Her most recent work for The Dangerous Lorraines, entitled Walk was the featured dance company in Huntsville’s 1st Utopia Arts Extravaganza as well as a guest company in the Rednerrus Feil Dance Company concert in Houston. Now Co-Directed with choreographer Lorelei Bayne, Dangerous Lorraines DanceTheater is a 2008-2009 Sacramento Metropolitan Arts Commission grant recipient.

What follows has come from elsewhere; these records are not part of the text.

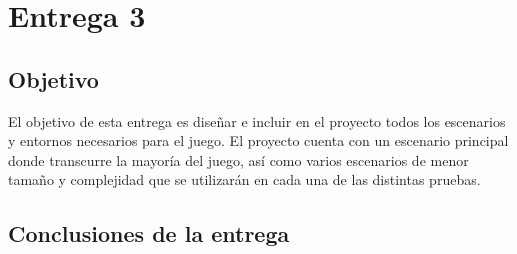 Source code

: \section{Entrega 3}


\subsection{Objetivo}


El objetivo de esta entrega es diseñar e incluir en el proyecto todos los escenarios y entornos necesarios para el juego. El proyecto cuenta con un escenario principal donde transcurre la mayoría del juego, así como varios escenarios de menor tamaño y complejidad que se utilizarán en cada una de las distintas pruebas.












\subsection{Conclusiones de la entrega}


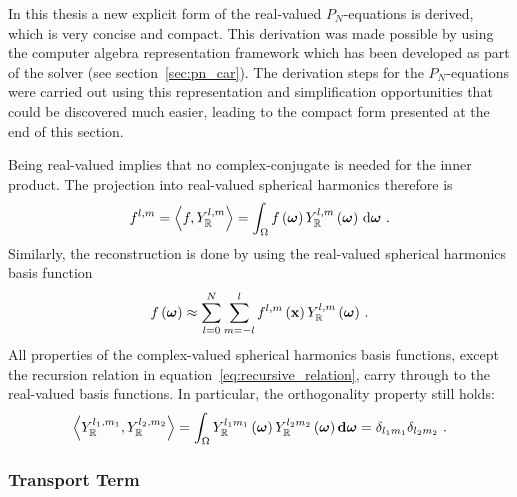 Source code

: In this thesis a new explicit form of the real-valued $P_N$-equations is derived, which is very concise and compact. This derivation was made possible by using the computer algebra representation framework which has been developed as part of the solver (see section~\ref{sec:pn_car}). The derivation steps for the $P_N$-equations were carried out using this representation and simplification opportunities that could be discovered much easier, leading to the compact form presented at the end of this section.

Being real-valued implies that no complex-conjugate is needed for the inner product. The projection into real-valued spherical harmonics therefore is
\begin{align}
\label{eq:sh_projection}
f^{l, m} = \left<f,Y_{\mathbb{R}}^{l, m}\right> = 
\int_\Omega f\left(\boldsymbol{\mathbf{\omega}}\right)Y_{\mathbb{R}}^{l,m}\left(\boldsymbol{\mathbf{\omega}}\right)\,\mathrm{d}\boldsymbol{\mathbf{\omega}}
\ .
\end{align}
Similarly, the reconstruction is done by using the real-valued spherical harmonics basis function
\begin{align}
f\left(\boldsymbol{\mathbf{\omega}}\right) \approx 
\sum_{l=0}^{N}
{
\sum_{m=-l}^{l}
{
f^{l,m}\left(\boldsymbol{\mathbf{x}}\right)Y_{\mathbb{R}}^{l,m}\left(\boldsymbol{\mathbf{\omega}}\right)
}
}
\ .
\label{eq:sh_real_reconstruction}
\end{align}
All properties of the complex-valued spherical harmonics basis functions, except the recursion relation in equation~\ref{eq:recursive_relation}, carry through to the real-valued basis functions. In particular, the orthogonality property still holds:
\begin{align}
\label{eq:sh_orthogonality_real}
\left<Y_{\mathbb{R}}^{l_1, m_1},Y_{\mathbb{R}}^{l_2, m_2}\right>=
\int_{\Omega} Y_{\mathbb{R}}^{l_1m_1}\left(\boldsymbol{\mathbf{\omega}}\right) Y_{\mathbb{R}}^{l_2m_2}\left(\boldsymbol{\mathbf{\omega}}\right) \mathbf{d}\boldsymbol{\mathbf{\omega}} = \delta_{l_1m_1}\delta_{l_2m_2}
\ .
\end{align}

\subsubsection*{Transport Term}

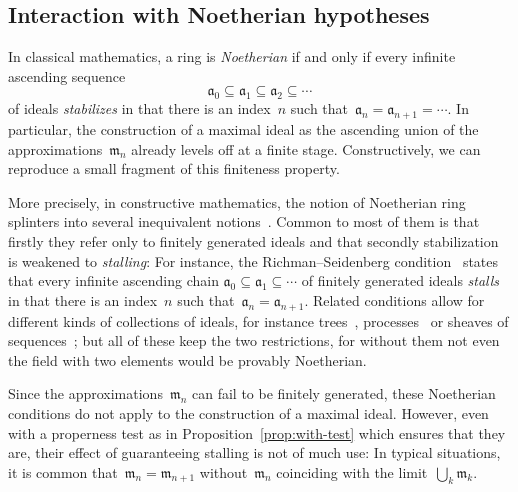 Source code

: \documentclass[com,11pt,crcready]{iosart2x}
\theoremstyle{definition}
\theoremstyle{plain}
\theoremstyle{remark}
\newcommand{\?}{\,{:}\,}
\newcommand{\aaa}{\mathfrak{a}}
\newcommand{\mmm}{\mathfrak{m}}
\renewcommand{\_}{\mathpunct{.}\,}
\begin{document}
\subsection{Interaction with Noetherian hypotheses}

In classical mathematics, a ring is \emph{Noetherian} if and only if every
infinite ascending sequence
\[ \aaa_0 \subseteq \aaa_1 \subseteq \aaa_2 \subseteq \cdots \]
of ideals \emph{stabilizes} in that there is an index~$n$ such that~$\aaa_n =
\aaa_{n+1} = \cdots$. In particular, the construction of a maximal ideal as the
ascending union of the approximations~$\mmm_n$ already levels off at a finite
stage. Constructively, we can reproduce a small fragment of this
finiteness property.

More precisely, in constructive mathematics, the notion of Noetherian ring
splinters into several inequivalent notions~\cite{richman:noetherian,mines-richman-ruitenburg:constructive-algebra,perdry:noetherian,perdry:lazy,perdry-schuster:noetherian,schuster-zappe:noetherian,coquand-lombardi:krull,coquand:invariant,tennenbaum:hilbert,seidenberg:noether,jacobsson-lofwall:standard}. Common to most of them
is that firstly they refer only to finitely generated ideals and that secondly
stabilization is weakened to \emph{stalling}: For instance, the Richman--Seidenberg
condition~\cite[Section~III.2]{mines-richman-ruitenburg:constructive-algebra}
states that every infinite ascending chain
$\aaa_0 \subseteq \aaa_1 \subseteq \cdots$ of finitely generated ideals
\emph{stalls} in that there is an index~$n$ such that~$\aaa_n = \aaa_{n+1}$.
Related conditions allow for different kinds of collections of ideals, for
instance trees~\cite{richman:noetherian}, processes~\cite[Section~3.9]{blechschmidt:phd} or
sheaves of sequences~\cite{coquand-lombardi:krull,coquand:invariant,blechschmidt:multiverse};
but all of these keep the two restrictions, for without them not
even the field with two elements would be provably Noetherian.

Since the approximations~$\mmm_n$ can fail to be finitely generated, these
Noetherian conditions do not apply to the construction of a maximal ideal.
However, even with a properness test as in Proposition~\ref{prop:with-test}
which ensures that they are, their effect of guaranteeing stalling is not of
much use: In typical situations, it is common that~$\mmm_n = \mmm_{n+1}$
without~$\mmm_n$ coinciding with the limit~$\bigcup_k \mmm_k$.
\end{document}
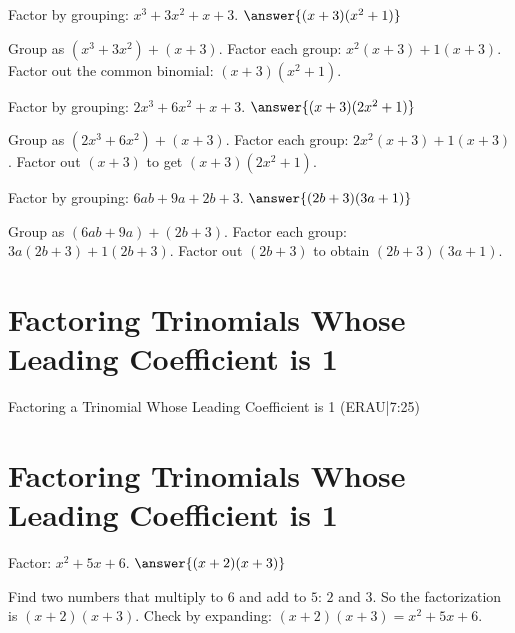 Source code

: \documentclass{ximera}
\begin{document}
\begin{problem}
Factor by grouping: \(x^3 + 3x^2 + x + 3\). $\answer{(x+3)(x^2+1)}$
\begin{feedback}
Group as \((x^3+3x^2)+(x+3)\). Factor each group: \(x^2(x+3)+1(x+3)\). Factor out the common binomial: \((x+3)(x^2+1)\).
\end{feedback}
\end{problem}

\begin{problem}
Factor by grouping: \(2x^3 + 6x^2 + x + 3\). $\answer{(x+3)(2x^2+1)}$
\begin{feedback}
Group as \((2x^3+6x^2)+(x+3)\). Factor each group: \(2x^2(x+3)+1(x+3)\). Factor out \((x+3)\) to get \((x+3)(2x^2+1)\).
\end{feedback}
\end{problem}

\begin{problem}
Factor by grouping: \(6ab + 9a + 2b + 3\). $\answer{(2b+3)(3a+1)}$
\begin{feedback}
Group as \((6ab+9a)+(2b+3)\). Factor each group: \(3a(2b+3)+1(2b+3)\). Factor out \((2b+3)\) to obtain \((2b+3)(3a+1)\).
\end{feedback}
\end{problem}


\section*{Factoring Trinomials Whose Leading Coefficient is 1}

Factoring a Trinomial Whose Leading Coefficient is 1 (ERAU|7:25)



\section*{Factoring Trinomials Whose Leading Coefficient is 1}

\begin{problem}
Factor: \(x^2 + 5x + 6\). $\answer{(x+2)(x+3)}$
\begin{feedback}
Find two numbers that multiply to \(6\) and add to \(5\): \(2\) and \(3\). So the factorization is \((x+2)(x+3)\). Check by expanding: \((x+2)(x+3)=x^2+5x+6\).
\end{feedback}
\end{problem}
\end{document}
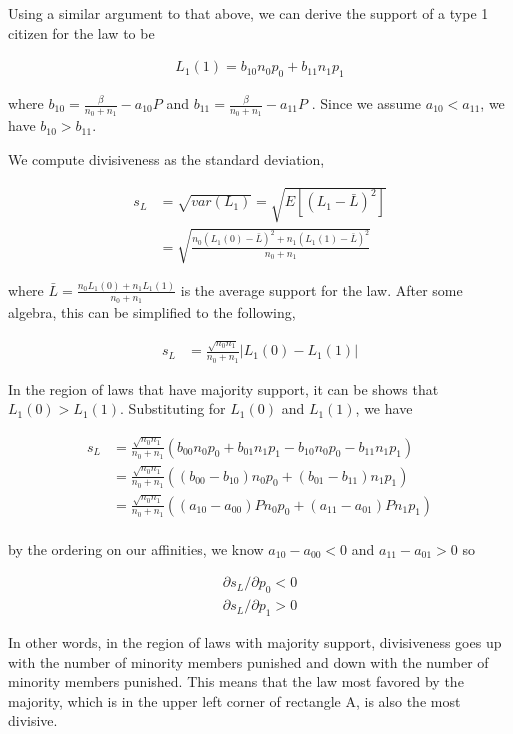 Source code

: Using a similar argument to that above, we can derive the support of a type 1 citizen for the law to be

\begin{align}
L_1(1) =  b_{10} n_0p_0 + b_{11}n_1p_1
\end{align}

where $b_{10} = \frac{\beta}{n_0 + n_1} -   a_{10}P$ and $b_{11} = \frac{\beta }{n_0 + n_1} -  a_{11}P $ .  Since we assume $a_{10} < a_{11}$, we have $b_{10} > b_{11}$.

We compute divisiveness as the standard deviation,

\begin{align}
s_L &= \sqrt{var(L_1)}  =  \sqrt{E\left[ \left(L_1 - \bar{L} \right)^2 \right] }  \\
&= \sqrt{ \frac{ n_0\left(L_1(0) - \bar{L}\right)^2 + n_1\left(L_1(1) - \bar{L} \right)^2 }{n_0+n_1}  }
\end{align}

where $\bar{L} = \frac{n_0 L_1(0) + n_1L_1(1) }{n_0 + n_1}$ is the average support for the law.  After some algebra, this can be simplified to the following,

\begin{align}
s_L &= \frac{\sqrt{n_0n_1}}{n_0 + n_1} \left| L_1(0) - L_1(1) \right|
\end{align}

In the region of laws that have majority support, it can be shows that $L_1(0) > L_1(1)$. Substituting for $L_1(0)$ and $L_1(1)$, we have

\begin{align}
s_L &= \frac{\sqrt{n_0n_1}}{n_0 + n_1} \left(  b_{00}n_0p_0 + b_{01} n_1p_1 - b_{10} n_0p_0 - b_{11}n_1p_1 \right) \\
&= \frac{\sqrt{n_0n_1}}{n_0 + n_1} \left(  ( b_{00} - b_{10} )n_0p_0 + ( b_{01} - b_{11})n_1p_1 \right) \\
&= \frac{\sqrt{n_0n_1}}{n_0 + n_1} \left(  ( a_{10} - a_{00} )P n_0p_0 + ( a_{11} - a_{01})P n_1p_1 \right) \\
\end{align}

by the ordering on our affinities, we know $a_{10} - a_{00}  < 0$ and $a_{11} - a_{01} > 0$ so

\begin{align}
\partial s_L / \partial p_0 <0 \\
\partial s_L / \partial p_1 >0
\end{align}

In other words, in the region of laws with majority support, divisiveness goes up with the number of minority members punished and down with the number of minority members punished.  This means that the law most favored by the majority, which is in the upper left corner of rectangle A, is also the most divisive.

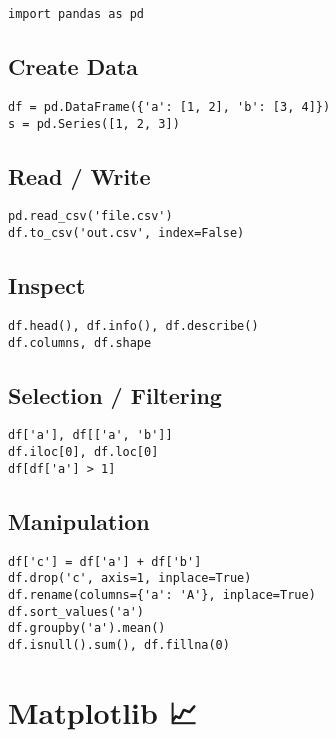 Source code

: \documentclass[a4paper,10pt]{article}
\begin{document}
\begin{tcolorbox}[colback=lightgray, title=Import]
\begin{Verbatim}[fontsize=\small]
import pandas as pd
\end{Verbatim}
\end{tcolorbox}

\subsection*{Create Data}
\begin{Verbatim}[fontsize=\small]
df = pd.DataFrame({'a': [1, 2], 'b': [3, 4]})
s = pd.Series([1, 2, 3])
\end{Verbatim}

\subsection*{Read / Write}
\begin{Verbatim}[fontsize=\small]
pd.read_csv('file.csv')
df.to_csv('out.csv', index=False)
\end{Verbatim}

\subsection*{Inspect}
\begin{Verbatim}[fontsize=\small]
df.head(), df.info(), df.describe()
df.columns, df.shape
\end{Verbatim}

\subsection*{Selection / Filtering}
\begin{Verbatim}[fontsize=\small]
df['a'], df[['a', 'b']]
df.iloc[0], df.loc[0]
df[df['a'] > 1]
\end{Verbatim}

\subsection*{Manipulation}
\begin{Verbatim}[fontsize=\small]
df['c'] = df['a'] + df['b']
df.drop('c', axis=1, inplace=True)
df.rename(columns={'a': 'A'}, inplace=True)
df.sort_values('a')
df.groupby('a').mean()
df.isnull().sum(), df.fillna(0)
\end{Verbatim}

\section*{\color{matpyred}Matplotlib 📈}
\end{document}
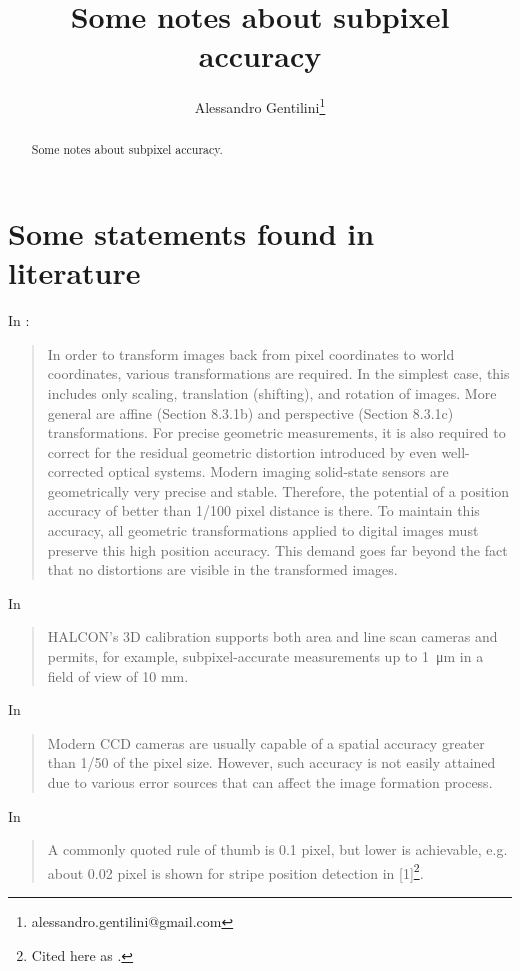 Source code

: \documentclass[a4paper,12pt]{article}
\title{Some notes about subpixel accuracy}
\author{Alessandro Gentilini\thanks{alessandro.gentilini@gmail.com}}
\begin{document}
\maketitle

\begin{abstract}
Some notes about subpixel accuracy.
\end{abstract} 

\section{Some statements found in literature}
In \cite[section 8.2, p.270]{Jahne:2004:PHI:983100}:
\begin{quotation}
In order to transform images back from pixel coordinates to world coordinates,
various transformations are required. In the simplest case, this
includes only scaling,
translation (shifting), and rotation of images. More general are
affine (Section 8.3.1b)
and perspective (Section 8.3.1c) transformations. For precise
geometric measurements,
it is also required to correct for the residual geometric distortion
introduced by even
well-corrected optical systems. Modern imaging solid-state sensors are
geometrically
very precise and stable. Therefore, the potential of a position
accuracy of better than
1/100 pixel distance is there. To maintain this accuracy, all
geometric transformations
applied to digital images must preserve this high position accuracy.
This demand goes
far beyond the fact that no distortions are visible in the transformed images.
\end{quotation}

In \cite{halcon}
\begin{quotation}
HALCON’s 3D calibration supports both area and line scan cameras and
permits, for example, subpixel-accurate measurements up to \SI{1}{\micro\metre} in a field of
view of 10 mm.
\end{quotation}

In \cite{Heikkila:2000:GCC:354167.354171}
\begin{quotation}
Modern CCD cameras are usually capable of a spatial accuracy greater than 1/50 of the pixel
size. However, such accuracy is not easily attained due to various error sources that can affect
the image formation process.
\end{quotation}

In \cite{Fisher}
\begin{quotation}
A commonly quoted rule of thumb is 0.1 pixel, but lower is achievable, e.g. about 0.02 pixel is shown for stripe position detection in [1]\footnote{Cited here as \cite{doi:10.1117/12.55947}.}.
\end{quotation}
\end{document}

As a performer Wynn has worked with a variety of artists and professional dance companies in both the Bay Area and in New York City where she resided for 17 years. Companies and choreographers she has chosen to work with have all experimented with breaking the boundaries and definitions of dance (or theatre) on some level, and include Bobbie Wynn and Company (San Jose, CA), Bonnie McNeely (Davis, CA), Ellen Webb (Oakland, CA), the Stanley Love Performance Group (New York), Works/Laura Glenn Dance (New York), Nina Winthrop and Dancers (New York), ShŠm Mosher’s Hybridium (New York), Reggie Wilson’s Fist and Heel Performance Group (New York), the theater group John Kelly and Company (New York), Cynthia Oliver’s SHEMAD (New York), the BESSIE award-winning Bebe Miller Company (New York), and most recently with choreographer Della Davidson in Sideshow Physical Theater (Davis, CA).

She was a founding member of Rent choreographer Marlies Yearby’s Movin’ Spirits Dance Theatre as well as of Sarah Skaggs Dance with whom she danced for five years; and has been nominated for a New York Dance and Performance (a.k.a. BESSIE) Award on more than one occasion.

Throughout her experiences with this extensive variety of performance groups, Wynn has spent the past decade in quest of a connection between the rhythmic and cultural influences of the African American modern dance traditions with the experimental traditions of contemporary European-American post-modern and dance/theater performance forms. Her quest has led her to work with a variety of African American choreographers who, like herself, were seeking to expand the definition of what it means to be an African American modern dancer in the 21st Century. In her classes as well as in her choreography, Wynn continues to recognize and challenge a wide range of stereotypes while committing to the continuous investigation of moving away from the necessarily expected movement style of any specific categorization.